REQUIRED ACTION:
Count how many lines of the material hold "writing". Respond with that number alone.

··· THE DATA

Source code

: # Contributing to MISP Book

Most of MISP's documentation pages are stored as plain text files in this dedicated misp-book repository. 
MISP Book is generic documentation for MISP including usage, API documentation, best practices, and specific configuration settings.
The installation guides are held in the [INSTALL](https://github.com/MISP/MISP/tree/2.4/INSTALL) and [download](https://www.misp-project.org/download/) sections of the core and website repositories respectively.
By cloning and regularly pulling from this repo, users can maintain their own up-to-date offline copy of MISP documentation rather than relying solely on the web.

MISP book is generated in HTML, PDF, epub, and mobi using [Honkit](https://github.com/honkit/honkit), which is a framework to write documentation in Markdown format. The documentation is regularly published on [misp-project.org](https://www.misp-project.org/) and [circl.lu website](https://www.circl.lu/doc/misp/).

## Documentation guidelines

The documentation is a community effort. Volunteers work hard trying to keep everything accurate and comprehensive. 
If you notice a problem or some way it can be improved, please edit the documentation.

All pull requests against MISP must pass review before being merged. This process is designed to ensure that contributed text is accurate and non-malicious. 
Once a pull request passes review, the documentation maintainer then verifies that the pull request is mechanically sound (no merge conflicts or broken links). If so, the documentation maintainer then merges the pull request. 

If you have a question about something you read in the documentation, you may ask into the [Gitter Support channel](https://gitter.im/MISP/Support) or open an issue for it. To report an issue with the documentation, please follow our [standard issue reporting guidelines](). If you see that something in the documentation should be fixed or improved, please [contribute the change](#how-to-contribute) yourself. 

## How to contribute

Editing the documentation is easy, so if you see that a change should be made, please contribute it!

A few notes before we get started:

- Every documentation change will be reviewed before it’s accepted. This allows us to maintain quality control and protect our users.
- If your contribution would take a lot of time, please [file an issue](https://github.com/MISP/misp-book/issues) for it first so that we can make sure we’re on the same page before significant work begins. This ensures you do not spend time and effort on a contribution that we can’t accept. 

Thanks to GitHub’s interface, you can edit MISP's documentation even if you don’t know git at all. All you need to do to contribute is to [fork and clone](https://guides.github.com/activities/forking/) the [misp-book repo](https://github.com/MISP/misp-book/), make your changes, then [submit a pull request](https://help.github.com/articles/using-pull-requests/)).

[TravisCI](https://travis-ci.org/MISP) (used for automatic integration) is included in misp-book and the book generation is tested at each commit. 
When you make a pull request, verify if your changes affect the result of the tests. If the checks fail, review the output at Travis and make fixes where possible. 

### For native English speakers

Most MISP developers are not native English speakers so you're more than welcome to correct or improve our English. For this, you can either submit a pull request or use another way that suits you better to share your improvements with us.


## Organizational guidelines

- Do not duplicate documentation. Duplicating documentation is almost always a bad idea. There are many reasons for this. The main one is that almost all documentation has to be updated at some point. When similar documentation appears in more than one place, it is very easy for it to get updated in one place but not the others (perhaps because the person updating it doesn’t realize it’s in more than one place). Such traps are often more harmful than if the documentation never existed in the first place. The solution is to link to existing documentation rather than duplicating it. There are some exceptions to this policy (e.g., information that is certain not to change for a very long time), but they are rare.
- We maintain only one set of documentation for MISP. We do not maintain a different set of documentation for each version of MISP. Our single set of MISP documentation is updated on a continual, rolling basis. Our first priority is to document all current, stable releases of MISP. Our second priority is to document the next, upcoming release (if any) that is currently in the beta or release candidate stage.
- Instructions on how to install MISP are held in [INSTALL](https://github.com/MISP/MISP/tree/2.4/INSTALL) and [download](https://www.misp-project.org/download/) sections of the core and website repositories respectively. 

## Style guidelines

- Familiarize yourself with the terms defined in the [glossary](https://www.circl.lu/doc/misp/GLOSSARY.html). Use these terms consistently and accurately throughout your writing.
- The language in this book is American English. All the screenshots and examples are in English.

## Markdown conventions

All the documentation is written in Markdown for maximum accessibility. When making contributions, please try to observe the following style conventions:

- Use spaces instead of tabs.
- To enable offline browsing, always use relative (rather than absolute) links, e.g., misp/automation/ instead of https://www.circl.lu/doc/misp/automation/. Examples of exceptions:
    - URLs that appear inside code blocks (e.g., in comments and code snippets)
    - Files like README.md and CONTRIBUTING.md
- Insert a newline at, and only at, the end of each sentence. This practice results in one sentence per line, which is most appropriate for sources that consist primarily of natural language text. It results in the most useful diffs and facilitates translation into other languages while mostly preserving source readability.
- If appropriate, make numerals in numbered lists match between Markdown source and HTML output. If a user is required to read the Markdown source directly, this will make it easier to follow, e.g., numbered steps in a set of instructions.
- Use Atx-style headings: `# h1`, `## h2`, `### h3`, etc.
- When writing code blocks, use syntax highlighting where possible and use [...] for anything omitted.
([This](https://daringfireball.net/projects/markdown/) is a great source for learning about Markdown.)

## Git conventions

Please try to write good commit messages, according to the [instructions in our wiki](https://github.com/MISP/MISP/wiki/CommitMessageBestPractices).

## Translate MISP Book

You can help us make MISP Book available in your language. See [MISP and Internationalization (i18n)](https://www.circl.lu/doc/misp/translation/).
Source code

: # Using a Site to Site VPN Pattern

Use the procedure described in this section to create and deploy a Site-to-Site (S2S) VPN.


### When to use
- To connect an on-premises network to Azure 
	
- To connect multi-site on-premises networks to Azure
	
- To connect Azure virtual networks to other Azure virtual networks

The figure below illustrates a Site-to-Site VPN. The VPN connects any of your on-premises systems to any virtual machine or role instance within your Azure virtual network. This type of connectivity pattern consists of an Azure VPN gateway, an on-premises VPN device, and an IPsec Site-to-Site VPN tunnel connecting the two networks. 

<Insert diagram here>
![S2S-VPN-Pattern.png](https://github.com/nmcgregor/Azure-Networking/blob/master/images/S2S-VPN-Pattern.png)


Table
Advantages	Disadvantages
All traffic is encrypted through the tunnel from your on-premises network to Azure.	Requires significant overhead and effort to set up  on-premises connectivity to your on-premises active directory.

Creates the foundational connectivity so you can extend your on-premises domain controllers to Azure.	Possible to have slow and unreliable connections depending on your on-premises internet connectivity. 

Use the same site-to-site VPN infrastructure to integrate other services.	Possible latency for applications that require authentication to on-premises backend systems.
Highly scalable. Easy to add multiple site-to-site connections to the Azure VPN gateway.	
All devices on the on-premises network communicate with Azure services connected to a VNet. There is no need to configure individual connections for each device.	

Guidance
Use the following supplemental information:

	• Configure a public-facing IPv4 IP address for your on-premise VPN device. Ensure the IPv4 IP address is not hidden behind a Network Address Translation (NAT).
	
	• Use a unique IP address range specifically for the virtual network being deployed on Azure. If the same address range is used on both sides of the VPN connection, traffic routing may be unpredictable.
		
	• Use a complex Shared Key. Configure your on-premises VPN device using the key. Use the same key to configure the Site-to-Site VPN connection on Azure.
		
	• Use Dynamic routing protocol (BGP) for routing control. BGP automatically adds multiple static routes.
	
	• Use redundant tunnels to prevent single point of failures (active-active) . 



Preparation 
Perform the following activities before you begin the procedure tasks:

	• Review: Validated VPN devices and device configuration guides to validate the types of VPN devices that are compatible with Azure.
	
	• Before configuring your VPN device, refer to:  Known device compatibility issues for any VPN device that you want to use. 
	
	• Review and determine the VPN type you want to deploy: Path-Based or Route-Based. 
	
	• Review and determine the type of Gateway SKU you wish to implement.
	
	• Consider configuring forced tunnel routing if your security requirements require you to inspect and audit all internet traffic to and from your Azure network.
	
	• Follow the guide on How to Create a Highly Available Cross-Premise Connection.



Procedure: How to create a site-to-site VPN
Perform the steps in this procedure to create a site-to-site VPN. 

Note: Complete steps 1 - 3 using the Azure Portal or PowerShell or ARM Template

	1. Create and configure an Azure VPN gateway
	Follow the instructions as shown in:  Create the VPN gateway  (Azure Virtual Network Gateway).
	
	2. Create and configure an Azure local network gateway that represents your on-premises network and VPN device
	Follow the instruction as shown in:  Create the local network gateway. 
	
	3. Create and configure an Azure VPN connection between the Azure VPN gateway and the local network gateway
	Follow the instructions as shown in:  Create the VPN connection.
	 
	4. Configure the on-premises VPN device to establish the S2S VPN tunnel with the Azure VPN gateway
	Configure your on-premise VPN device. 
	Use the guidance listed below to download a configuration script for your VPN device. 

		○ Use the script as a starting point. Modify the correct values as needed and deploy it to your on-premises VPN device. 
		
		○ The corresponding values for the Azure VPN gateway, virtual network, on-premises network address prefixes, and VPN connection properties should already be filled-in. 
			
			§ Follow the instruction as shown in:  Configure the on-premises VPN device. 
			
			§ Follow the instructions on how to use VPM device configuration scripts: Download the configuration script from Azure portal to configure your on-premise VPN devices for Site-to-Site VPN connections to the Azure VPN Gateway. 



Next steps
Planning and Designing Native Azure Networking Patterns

······

SOLUTION FOR THIS EXERCISE:
2